• Description of the task:
Word for word, set down every line of the entries below from the line with "To date, there" to the line with "which use N-body", including both, and no other line.

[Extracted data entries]
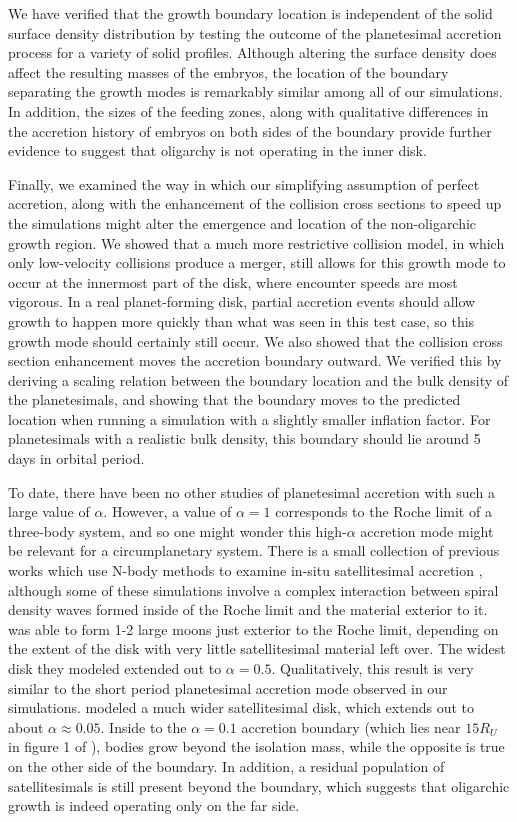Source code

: \documentclass[twocolumn]{aastex63}
\begin{document}
We have verified that the growth boundary location is independent of the
solid surface density distribution by testing the outcome of the planetesimal
accretion process for a variety of solid
profiles. Although altering the surface density does affect the
resulting masses of the embryos, the location of the boundary
separating the growth modes is remarkably similar among all of our simulations.
In addition, the sizes of the feeding zones, along with qualitative differences in the
accretion history of embryos on both sides of the boundary provide further evidence to
suggest that oligarchy is not operating in the inner disk.

Finally, we examined the way in which our simplifying assumption of perfect accretion, along with the enhancement of the 
collision cross sections to speed up the simulations might alter the emergence and location of the non-oligarchic growth region. 
We showed that a much more restrictive collision model, in which only low-velocity collisions produce a merger, still allows for 
this growth mode to occur at the innermost part of the disk, where encounter speeds are most vigorous. In a real planet-forming 
disk, partial accretion events should allow growth to happen more quickly than what was seen in this test case, so this growth 
mode should certainly still occur. We also showed that the collision cross section enhancement moves the accretion boundary 
outward. We verified this by deriving a scaling relation between the boundary location and the bulk density of the planetesimals, 
and showing that the boundary moves to the predicted location when running a simulation with a slightly smaller inflation factor. 
For planetesimals with a realistic bulk density, this boundary should lie around 5 days in orbital period.

To date, there have been no other studies of planetesimal accretion
with such a large value of $\alpha$. However, a value of $\alpha = 1$
corresponds to the Roche limit of a three-body system, and so one
might wonder this high-$\alpha$ accretion mode might be relevant for a
circumplanetary system. There is a small collection of previous works
which use N-body methods to examine in-situ satellitesimal accretion
\citep{ida97, richardson00, kokubo00b, ida20}, although some of these simulations involve a complex interaction between spiral 
density waves formed inside of the Roche limit and the material exterior to it. \citet{ida97} was able to form 1-2
large moons just exterior to the Roche limit, depending on the extent of the disk with very little satellitesimal material left over. 
The widest disk they modeled extended out to $\alpha = 0.5$. Qualitatively, this result is very similar to the short period 
planetesimal accretion mode observed in our simulations. \citet{ida20} modeled a much wider satellitesimal disk, which extends 
out to about $\alpha \approx 0.05$. Inside to the $\alpha = 0.1$ accretion boundary (which lies near $15 R_{U}$ in figure 1 of 
\citet{ida20}), bodies grow beyond the isolation mass, while the opposite is true on the other side of the boundary. In addition, a 
residual population of satellitesimals is still present beyond the boundary, which suggests that oligarchic growth is indeed 
operating only on the far side.
\end{document}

• Response area:
To date, there have been no other studies of planetesimal accretion
with such a large value of $\alpha$. However, a value of $\alpha = 1$
corresponds to the Roche limit of a three-body system, and so one
might wonder this high-$\alpha$ accretion mode might be relevant for a
circumplanetary system. There is a small collection of previous works
which use N-body methods to examine in-situ satellitesimal accretion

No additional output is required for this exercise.